**WORK TO COMPLETE**
When a line below contains the word "OAuth", it counts toward the total; give that total and nothing besides.

**RAW DATA**
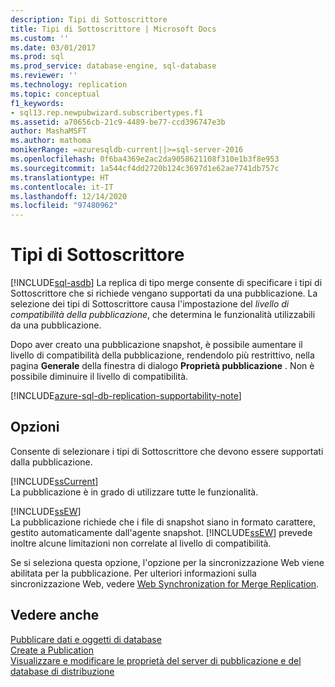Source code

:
 ```yaml
---
description: Tipi di Sottoscrittore
title: Tipi di Sottoscrittore | Microsoft Docs
ms.custom: ''
ms.date: 03/01/2017
ms.prod: sql
ms.prod_service: database-engine, sql-database
ms.reviewer: ''
ms.technology: replication
ms.topic: conceptual
f1_keywords:
- sql13.rep.newpubwizard.subscribertypes.f1
ms.assetid: a70656cb-21c9-4489-be77-ccd396747e3b
author: MashaMSFT
ms.author: mathoma
monikerRange: =azuresqldb-current||>=sql-server-2016
ms.openlocfilehash: 0f6ba4369e2ac2da9058621108f310e1b3f8e953
ms.sourcegitcommit: 1a544cf4dd2720b124c3697d1e62ae7741db757c
ms.translationtype: HT
ms.contentlocale: it-IT
ms.lasthandoff: 12/14/2020
ms.locfileid: "97480962"
---
```

# <a name="subscriber-types"></a>Tipi di Sottoscrittore
[!INCLUDE[sql-asdb](../../includes/applies-to-version/sql-asdb.md)]
  La replica di tipo merge consente di specificare i tipi di Sottoscrittore che si richiede vengano supportati da una pubblicazione. La selezione dei tipi di Sottoscrittore causa l'impostazione del *livello di compatibilità della pubblicazione*, che determina le funzionalità utilizzabili da una pubblicazione.  
  
 Dopo aver creato una pubblicazione snapshot, è possibile aumentare il livello di compatibilità della pubblicazione, rendendolo più restrittivo, nella pagina **Generale** della finestra di dialogo **Proprietà pubblicazione** . Non è possibile diminuire il livello di compatibilità.  

[!INCLUDE[azure-sql-db-replication-supportability-note](../../includes/azure-sql-db-replication-supportability-note.md)]
  
## <a name="options"></a>Opzioni  
 Consente di selezionare i tipi di Sottoscrittore che devono essere supportati dalla pubblicazione.  
  
 [!INCLUDE[ssCurrent](../../includes/sscurrent-md.md)]  
 La pubblicazione è in grado di utilizzare tutte le funzionalità.  
  
 [!INCLUDE[ssEW](../../includes/ssew-md.md)]  
 La pubblicazione richiede che i file di snapshot siano in formato carattere, gestito automaticamente dall'agente snapshot. [!INCLUDE[ssEW](../../includes/ssew-md.md)] prevede inoltre alcune limitazioni non correlate al livello di compatibilità.  
  
 Se si seleziona questa opzione, l'opzione per la sincronizzazione Web viene abilitata per la pubblicazione. Per ulteriori informazioni sulla sincronizzazione Web, vedere [Web Synchronization for Merge Replication](../../relational-databases/replication/web-synchronization-for-merge-replication.md).  
  
## <a name="see-also"></a>Vedere anche  
 [Pubblicare dati e oggetti di database](../../relational-databases/replication/publish/publish-data-and-database-objects.md)   
 [Create a Publication](../../relational-databases/replication/publish/create-a-publication.md)   
 [Visualizzare e modificare le proprietà del server di pubblicazione e del database di distribuzione](../../relational-databases/replication/view-and-modify-distributor-and-publisher-properties.md)   
  
  

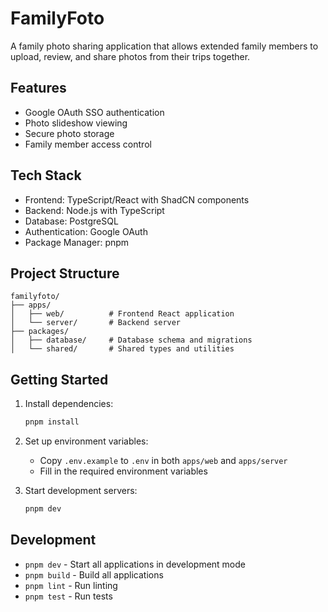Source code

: # FamilyFoto

A family photo sharing application that allows extended family members to upload, review, and share photos from their trips together.

## Features

- Google OAuth SSO authentication
- Photo slideshow viewing
- Secure photo storage
- Family member access control

## Tech Stack

- Frontend: TypeScript/React with ShadCN components
- Backend: Node.js with TypeScript
- Database: PostgreSQL
- Authentication: Google OAuth
- Package Manager: pnpm

## Project Structure

```
familyfoto/
├── apps/
│   ├── web/          # Frontend React application
│   └── server/       # Backend server
├── packages/
│   ├── database/     # Database schema and migrations
│   └── shared/       # Shared types and utilities
```

## Getting Started

1. Install dependencies:
   ```bash
   pnpm install
   ```

2. Set up environment variables:
   - Copy `.env.example` to `.env` in both `apps/web` and `apps/server`
   - Fill in the required environment variables

3. Start development servers:
   ```bash
   pnpm dev
   ```

## Development

- `pnpm dev` - Start all applications in development mode
- `pnpm build` - Build all applications
- `pnpm lint` - Run linting
- `pnpm test` - Run tests
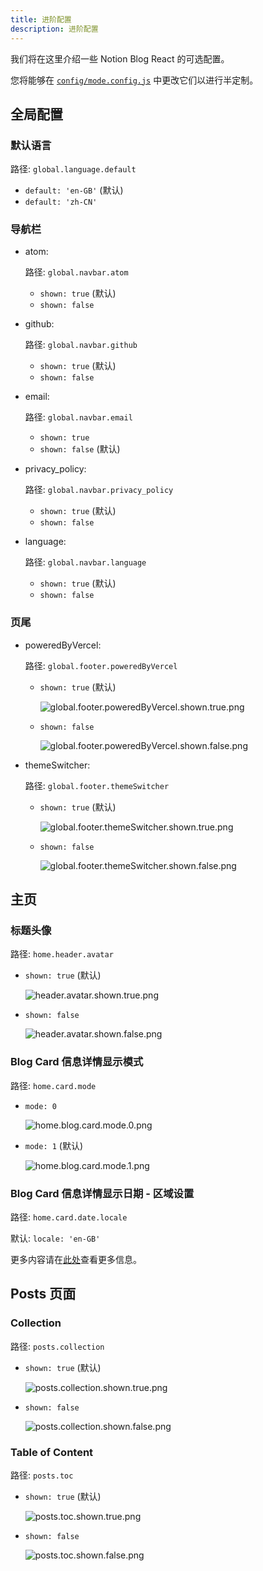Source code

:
 ```yaml
---
title: 进阶配置
description: 进阶配置
---
```


我们将在这里介绍一些 Notion Blog React 的可选配置。

您将能够在 [`config/mode.config.js`](https://github.com/okisdev/Notion-Blog-React/blob/main/config/mode.config.js) 中更改它们以进行半定制。

## 全局配置

### 默认语言

路径: `global.language.default`

- `default: 'en-GB'` (默认)
- `default: 'zh-CN'`

### 导航栏

- atom:

  路径: `global.navbar.atom`

  - `shown: true` (默认)
  - `shown: false`

- github:

  路径: `global.navbar.github`

  - `shown: true` (默认)
  - `shown: false`

- email:

  路径: `global.navbar.email`

  - `shown: true`
  - `shown: false` (默认)

- privacy_policy:

  路径: `global.navbar.privacy_policy`

  - `shown: true` (默认)
  - `shown: false`

- language:

  路径: `global.navbar.language`

  - `shown: true` (默认)
  - `shown: false`

### 页尾

- poweredByVercel:

  路径: `global.footer.poweredByVercel`

  - `shown: true` (默认)

    ![global.footer.poweredByVercel.shown.true.png](/docs/notion-blog-react/advanced-configuration/global.footer.poweredByVercel.shown.true.png)

  - `shown: false`

    ![global.footer.poweredByVercel.shown.false.png](/docs/notion-blog-react/advanced-configuration/global.footer.poweredByVercel.shown.false.png)

- themeSwitcher:

  路径: `global.footer.themeSwitcher`

  - `shown: true` (默认)

    ![global.footer.themeSwitcher.shown.true.png](/docs/notion-blog-react/advanced-configuration/global.footer.themeSwitcher.shown.true.png)

  - `shown: false`

    ![global.footer.themeSwitcher.shown.false.png](/docs/notion-blog-react/advanced-configuration/global.footer.themeSwitcher.shown.false.png)

## 主页

### 标题头像

路径: `home.header.avatar`

- `shown: true` (默认)

  ![header.avatar.shown.true.png](/docs/notion-blog-react/advanced-configuration/header.avatar.shown.true.png)

- `shown: false`

  ![header.avatar.shown.false.png](/docs/notion-blog-react/advanced-configuration/header.avatar.shown.false.png)

### Blog Card 信息详情显示模式

路径: `home.card.mode`

- `mode: 0`

  ![home.blog.card.mode.0.png](/docs/notion-blog-react/advanced-configuration/home.blog.card.mode.0.png)

- `mode: 1` (默认)

  ![home.blog.card.mode.1.png](/docs/notion-blog-react/advanced-configuration/home.blog.card.mode.1.png)

### Blog Card 信息详情显示日期 - 区域设置

路径: `home.card.date.locale`

默认: `locale: 'en-GB'`

更多内容请在[此处](https://developer.mozilla.org/en-US/docs/Web/JavaScript/Reference/Global_Objects/Date/toLocaleDateString)查看更多信息。

## Posts 页面

### Collection

路径: `posts.collection`

- `shown: true` (默认)

  ![posts.collection.shown.true.png](/docs/notion-blog-react/advanced-configuration/posts.collection.shown.true.png)

- `shown: false`

  ![posts.collection.shown.false.png](/docs/notion-blog-react/advanced-configuration/posts.collection.shown.false.png)

### Table of Content

路径: `posts.toc`

- `shown: true` (默认)

  ![posts.toc.shown.true.png](/docs/notion-blog-react/advanced-configuration/posts.toc.shown.true.png)

- `shown: false`

  ![posts.toc.shown.false.png](/docs/notion-blog-react/advanced-configuration/posts.toc.shown.false.png)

**ANSWER**
2